8.2.1 Implementation of Access Matrix
Recall, that an access matrix may be implemented by access control lists or capabilities. These
traditional implementation approaches must be extended in many ways to implement the access-
control properties of distributed applications mentioned above:
Network-Wide Capabilities: A capability no longer references a local object; thus a scheme for
addressing a remote object must be implemented. To address this problem, Amoeba stores in
a capability an encryption of the access rights to and a network-wide id of a protected object.
Replicated Access Lists: A way must be found to replicate access control lists of replicas. Both
Suite and Lotus Notes use the mechanisms provided by the replication system for replicating
objects to also replicate access control lists of these objects.
Application-Defined Objects: Traditional operating systems do not support user-defined
objects, thereby restricting themselves to protecting predefined rights such as file rights. As we
saw above, distributed systems must protect application-defined operations such as connect.

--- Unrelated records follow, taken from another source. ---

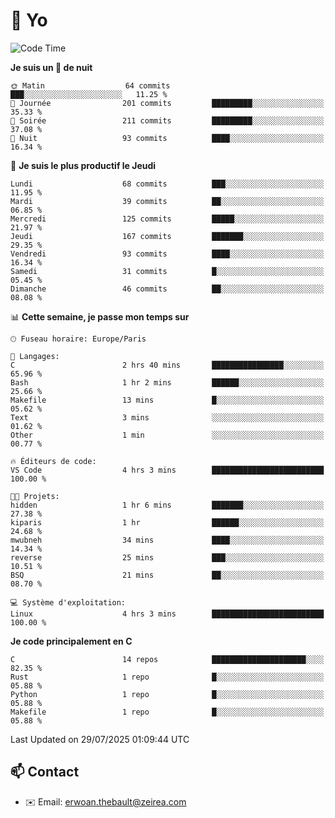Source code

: # 👋 Yo

<!--START_SECTION:waka-->
![Code Time](http://img.shields.io/badge/Code%20Time-192%20hrs%2047%20mins-blue)

**Je suis un 🦉 de nuit** 

```text
🌞 Matin                  64 commits          ███░░░░░░░░░░░░░░░░░░░░░░   11.25 % 
🌆 Journée                201 commits         █████████░░░░░░░░░░░░░░░░   35.33 % 
🌃 Soirée                 211 commits         █████████░░░░░░░░░░░░░░░░   37.08 % 
🌙 Nuit                   93 commits          ████░░░░░░░░░░░░░░░░░░░░░   16.34 % 
```
📅 **Je suis le plus productif le Jeudi** 

```text
Lundi                    68 commits          ███░░░░░░░░░░░░░░░░░░░░░░   11.95 % 
Mardi                    39 commits          ██░░░░░░░░░░░░░░░░░░░░░░░   06.85 % 
Mercredi                 125 commits         █████░░░░░░░░░░░░░░░░░░░░   21.97 % 
Jeudi                    167 commits         ███████░░░░░░░░░░░░░░░░░░   29.35 % 
Vendredi                 93 commits          ████░░░░░░░░░░░░░░░░░░░░░   16.34 % 
Samedi                   31 commits          █░░░░░░░░░░░░░░░░░░░░░░░░   05.45 % 
Dimanche                 46 commits          ██░░░░░░░░░░░░░░░░░░░░░░░   08.08 % 
```


📊 **Cette semaine, je passe mon temps sur** 

```text
🕑︎ Fuseau horaire: Europe/Paris

💬 Langages: 
C                        2 hrs 40 mins       ████████████████░░░░░░░░░   65.96 % 
Bash                     1 hr 2 mins         ██████░░░░░░░░░░░░░░░░░░░   25.66 % 
Makefile                 13 mins             █░░░░░░░░░░░░░░░░░░░░░░░░   05.62 % 
Text                     3 mins              ░░░░░░░░░░░░░░░░░░░░░░░░░   01.62 % 
Other                    1 min               ░░░░░░░░░░░░░░░░░░░░░░░░░   00.77 % 

🔥 Éditeurs de code: 
VS Code                  4 hrs 3 mins        █████████████████████████   100.00 % 

🐱‍💻 Projets: 
hidden                   1 hr 6 mins         ███████░░░░░░░░░░░░░░░░░░   27.38 % 
kiparis                  1 hr                ██████░░░░░░░░░░░░░░░░░░░   24.68 % 
mwubneh                  34 mins             ████░░░░░░░░░░░░░░░░░░░░░   14.34 % 
reverse                  25 mins             ███░░░░░░░░░░░░░░░░░░░░░░   10.51 % 
BSQ                      21 mins             ██░░░░░░░░░░░░░░░░░░░░░░░   08.70 % 

💻 Système d'exploitation: 
Linux                    4 hrs 3 mins        █████████████████████████   100.00 % 
```

**Je code principalement en C** 

```text
C                        14 repos            █████████████████████░░░░   82.35 % 
Rust                     1 repo              █░░░░░░░░░░░░░░░░░░░░░░░░   05.88 % 
Python                   1 repo              █░░░░░░░░░░░░░░░░░░░░░░░░   05.88 % 
Makefile                 1 repo              █░░░░░░░░░░░░░░░░░░░░░░░░   05.88 % 
```




 Last Updated on 29/07/2025 01:09:44 UTC
<!--END_SECTION:waka-->

## 📫 Contact

- ✉️ Email: erwoan.thebault@zeirea.com
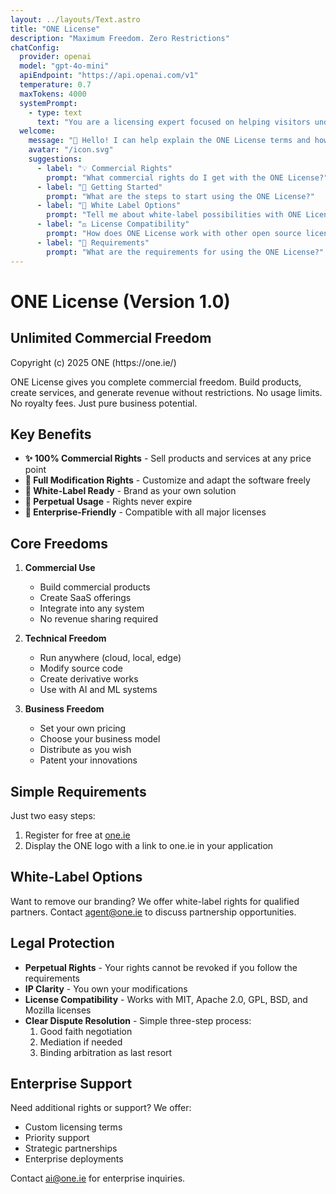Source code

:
 ```yaml
---
layout: ../layouts/Text.astro
title: "ONE License"  
description: "Maximum Freedom. Zero Restrictions"
chatConfig:
  provider: openai
  model: "gpt-4o-mini"
  apiEndpoint: "https://api.openai.com/v1"
  temperature: 0.7
  maxTokens: 4000
  systemPrompt:
    - type: text
      text: "You are a licensing expert focused on helping visitors understand the ONE License terms and benefits. You provide clear, accurate information about licensing terms, commercial rights, and usage requirements."
  welcome:
    message: "👋 Hello! I can help explain the ONE License terms and how you can use them for your business."
    avatar: "/icon.svg"
    suggestions:
      - label: "💡 Commercial Rights"
        prompt: "What commercial rights do I get with the ONE License?"
      - label: "🚀 Getting Started"
        prompt: "What are the steps to start using the ONE License?"
      - label: "💼 White Label Options"
        prompt: "Tell me about white-label possibilities with ONE License"
      - label: "⚖️ License Compatibility" 
        prompt: "How does ONE License work with other open source licenses?"
      - label: "🔄 Requirements"
        prompt: "What are the requirements for using the ONE License?"
---
```

# ONE License (Version 1.0)

## Unlimited Commercial Freedom

<div class="text-sm text-slate-600">
Copyright (c) 2025 ONE (https://one.ie/)
</div>

ONE License gives you complete commercial freedom. Build products, create services, and generate revenue without restrictions. No usage limits. No royalty fees. Just pure business potential.

## Key Benefits

- **✨ 100% Commercial Rights** - Sell products and services at any price point
- **🚀 Full Modification Rights** - Customize and adapt the software freely
- **💼 White-Label Ready** - Brand as your own solution
- **🔄 Perpetual Usage** - Rights never expire
- **🤝 Enterprise-Friendly** - Compatible with all major licenses

## Core Freedoms

1. **Commercial Use**
   - Build commercial products
   - Create SaaS offerings
   - Integrate into any system
   - No revenue sharing required

2. **Technical Freedom**
   - Run anywhere (cloud, local, edge)
   - Modify source code
   - Create derivative works
   - Use with AI and ML systems

3. **Business Freedom**
   - Set your own pricing
   - Choose your business model
   - Distribute as you wish
   - Patent your innovations

## Simple Requirements

Just two easy steps:

1. Register for free at [one.ie](https://one.ie)
2. Display the ONE logo with a link to one.ie in your application

## White-Label Options

Want to remove our branding? We offer white-label rights for qualified partners.
Contact [agent@one.ie](mailto:agent@one.ie) to discuss partnership opportunities.

## Legal Protection

- **Perpetual Rights** - Your rights cannot be revoked if you follow the requirements
- **IP Clarity** - You own your modifications
- **License Compatibility** - Works with MIT, Apache 2.0, GPL, BSD, and Mozilla licenses
- **Clear Dispute Resolution** - Simple three-step process:
  1. Good faith negotiation
  2. Mediation if needed
  3. Binding arbitration as last resort

## Enterprise Support

Need additional rights or support? We offer:

- Custom licensing terms
- Priority support
- Strategic partnerships
- Enterprise deployments

Contact [ai@one.ie](mailto:ai@one.ie) for enterprise inquiries.
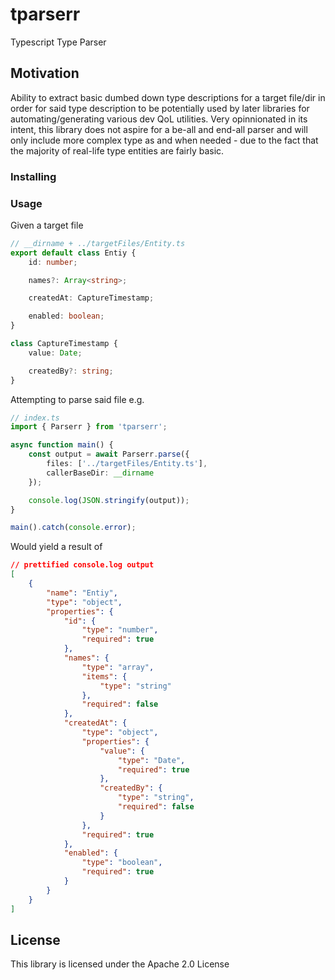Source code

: # tparserr

Typescript Type Parser

## Motivation

Ability to extract basic dumbed down type descriptions for a target file/dir in order for said type description to be potentially used by later libraries for automating/generating various dev QoL utilities.
Very opinnionated in its intent, this library does not aspire for a be-all and end-all parser and will only include more complex type as and when needed - due to the fact that the majority of real-life type entities are fairly basic.

### Installing

<TBD>

### Usage

Given a target file
```typescript
// __dirname + ../targetFiles/Entity.ts
export default class Entiy {
    id: number;

    names?: Array<string>;

    createdAt: CaptureTimestamp;

    enabled: boolean;
}

class CaptureTimestamp {
    value: Date;

    createdBy?: string;
}
```

Attempting to parse said file e.g.
```typescript
// index.ts
import { Parserr } from 'tparserr';

async function main() {
    const output = await Parserr.parse({
        files: ['../targetFiles/Entity.ts'],
        callerBaseDir: __dirname
    });

    console.log(JSON.stringify(output));
}

main().catch(console.error);
```

Would yield a result of
```json
// prettified console.log output
[
    {
        "name": "Entiy",
        "type": "object",
        "properties": {
            "id": {
                "type": "number",
                "required": true
            },
            "names": {
                "type": "array",
                "items": {
                    "type": "string"
                },
                "required": false
            },
            "createdAt": {
                "type": "object",
                "properties": {
                    "value": {
                        "type": "Date",
                        "required": true
                    },
                    "createdBy": {
                        "type": "string",
                        "required": false
                    }
                },
                "required": true
            },
            "enabled": {
                "type": "boolean",
                "required": true
            }
        }
    }
]
```


## License
This library is licensed under the Apache 2.0 License
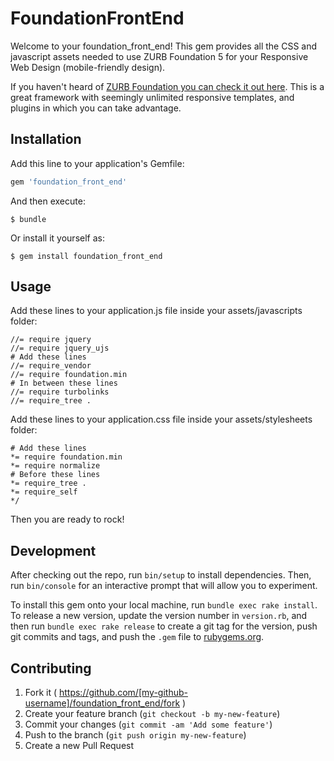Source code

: # FoundationFrontEnd

Welcome to your foundation_front_end! This gem provides all the CSS and javascript assets needed to use ZURB Foundation 5 for your Responsive Web Design (mobile-friendly design). 

If you haven't heard of [ZURB Foundation you can check it out here](https://foundation.zurb.com). This is a great framework with seemingly unlimited responsive templates, and plugins in which you can take advantage.

## Installation

Add this line to your application's Gemfile:

```ruby
gem 'foundation_front_end'
```

And then execute:

    $ bundle

Or install it yourself as:

    $ gem install foundation_front_end

## Usage

Add these lines to your application.js file inside your assets/javascripts folder:

	//= require jquery
	//= require jquery_ujs
	# Add these lines 
	//= require_vendor
	//= require foundation.min
	# In between these lines
	//= require turbolinks
	//= require_tree .

Add these lines to your application.css file inside your assets/stylesheets folder:

	# Add these lines
	*= require foundation.min
	*= require normalize
	# Before these lines
	*= require_tree .
	*= require_self
	*/

Then you are ready to rock!

## Development

After checking out the repo, run `bin/setup` to install dependencies. Then, run `bin/console` for an interactive prompt that will allow you to experiment.

To install this gem onto your local machine, run `bundle exec rake install`. To release a new version, update the version number in `version.rb`, and then run `bundle exec rake release` to create a git tag for the version, push git commits and tags, and push the `.gem` file to [rubygems.org](https://rubygems.org).

## Contributing

1. Fork it ( https://github.com/[my-github-username]/foundation_front_end/fork )
2. Create your feature branch (`git checkout -b my-new-feature`)
3. Commit your changes (`git commit -am 'Add some feature'`)
4. Push to the branch (`git push origin my-new-feature`)
5. Create a new Pull Request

Two approaches have been used to protect application-defined objects. One approach, used in
Hydra, is to develop a kernel that manages application-defined objects, intercepting, and thereby
guarding, all operations on these objects. An alternative approach is to provide access control
in user-space. X servers, Suite dialogue managers and Web browsers are examples of user-level
code implementing access control. The advantage of the second approach is that it can be used
with existing, non object-oriented, operating systems and access checks do not require context
switches to the operating system. However, some form of authentication facility is required to
verify a subject’s identity.
8.2.2 Access Proxies
A general technique for implementing access-control in user-space is to implement for each
protected class a proxy class that has the same interface as the protected class, performs access
checks, and forwards operations to the protected class if these checks succeed.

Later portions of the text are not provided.